• _SOURCE RECORDS_:
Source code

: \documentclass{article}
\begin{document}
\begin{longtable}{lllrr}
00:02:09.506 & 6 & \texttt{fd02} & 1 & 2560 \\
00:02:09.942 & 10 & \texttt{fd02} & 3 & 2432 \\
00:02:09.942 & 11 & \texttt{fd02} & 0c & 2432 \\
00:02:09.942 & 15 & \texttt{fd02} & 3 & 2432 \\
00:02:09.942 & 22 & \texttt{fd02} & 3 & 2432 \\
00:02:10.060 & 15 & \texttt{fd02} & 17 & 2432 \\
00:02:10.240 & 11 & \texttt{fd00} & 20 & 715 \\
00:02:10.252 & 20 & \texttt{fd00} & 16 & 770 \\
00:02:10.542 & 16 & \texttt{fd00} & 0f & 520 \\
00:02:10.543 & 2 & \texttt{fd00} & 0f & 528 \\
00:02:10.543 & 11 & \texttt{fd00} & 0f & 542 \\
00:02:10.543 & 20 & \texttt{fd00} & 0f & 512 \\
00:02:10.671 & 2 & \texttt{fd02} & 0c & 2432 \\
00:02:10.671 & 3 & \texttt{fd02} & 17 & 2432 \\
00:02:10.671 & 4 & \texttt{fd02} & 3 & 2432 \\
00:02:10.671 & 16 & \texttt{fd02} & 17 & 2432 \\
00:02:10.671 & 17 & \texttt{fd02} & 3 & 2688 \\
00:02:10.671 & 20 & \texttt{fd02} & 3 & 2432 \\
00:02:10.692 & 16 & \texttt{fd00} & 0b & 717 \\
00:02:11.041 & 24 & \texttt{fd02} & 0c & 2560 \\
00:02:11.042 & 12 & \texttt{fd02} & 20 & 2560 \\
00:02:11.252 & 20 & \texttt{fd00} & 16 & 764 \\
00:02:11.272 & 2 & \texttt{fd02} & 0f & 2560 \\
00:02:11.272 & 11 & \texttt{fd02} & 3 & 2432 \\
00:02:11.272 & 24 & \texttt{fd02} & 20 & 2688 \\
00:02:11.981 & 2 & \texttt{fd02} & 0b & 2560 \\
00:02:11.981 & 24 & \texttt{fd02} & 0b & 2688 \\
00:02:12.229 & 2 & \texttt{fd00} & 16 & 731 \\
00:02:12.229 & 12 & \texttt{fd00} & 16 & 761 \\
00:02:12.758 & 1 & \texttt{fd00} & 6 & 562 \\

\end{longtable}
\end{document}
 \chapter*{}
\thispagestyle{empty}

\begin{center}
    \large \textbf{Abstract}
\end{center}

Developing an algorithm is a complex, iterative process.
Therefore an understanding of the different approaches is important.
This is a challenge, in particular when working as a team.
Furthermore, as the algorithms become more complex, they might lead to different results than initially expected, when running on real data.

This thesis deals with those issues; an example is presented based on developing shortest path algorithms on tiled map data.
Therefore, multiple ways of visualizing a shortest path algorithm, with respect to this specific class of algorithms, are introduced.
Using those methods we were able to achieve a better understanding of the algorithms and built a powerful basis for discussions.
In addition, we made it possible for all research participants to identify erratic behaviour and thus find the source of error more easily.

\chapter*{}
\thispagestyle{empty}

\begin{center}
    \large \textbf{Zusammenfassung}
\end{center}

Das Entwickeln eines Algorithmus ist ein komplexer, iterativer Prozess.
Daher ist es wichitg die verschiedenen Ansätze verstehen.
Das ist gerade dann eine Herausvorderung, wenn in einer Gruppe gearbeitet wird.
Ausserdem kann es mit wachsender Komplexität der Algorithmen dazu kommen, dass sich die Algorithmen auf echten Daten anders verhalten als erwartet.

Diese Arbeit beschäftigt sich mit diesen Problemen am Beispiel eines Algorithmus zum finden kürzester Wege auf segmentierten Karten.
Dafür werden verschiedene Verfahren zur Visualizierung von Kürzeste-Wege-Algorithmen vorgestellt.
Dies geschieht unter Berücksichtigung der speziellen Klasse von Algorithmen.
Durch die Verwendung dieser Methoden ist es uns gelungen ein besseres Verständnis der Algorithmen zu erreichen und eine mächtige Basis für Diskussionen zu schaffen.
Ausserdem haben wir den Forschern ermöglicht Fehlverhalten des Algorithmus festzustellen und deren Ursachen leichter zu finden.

• _PROBLEM REQUIREMENTS_: Return only the number of lines in the preceding records that contain the string "understanding".

• _FINAL ANSWER_: 2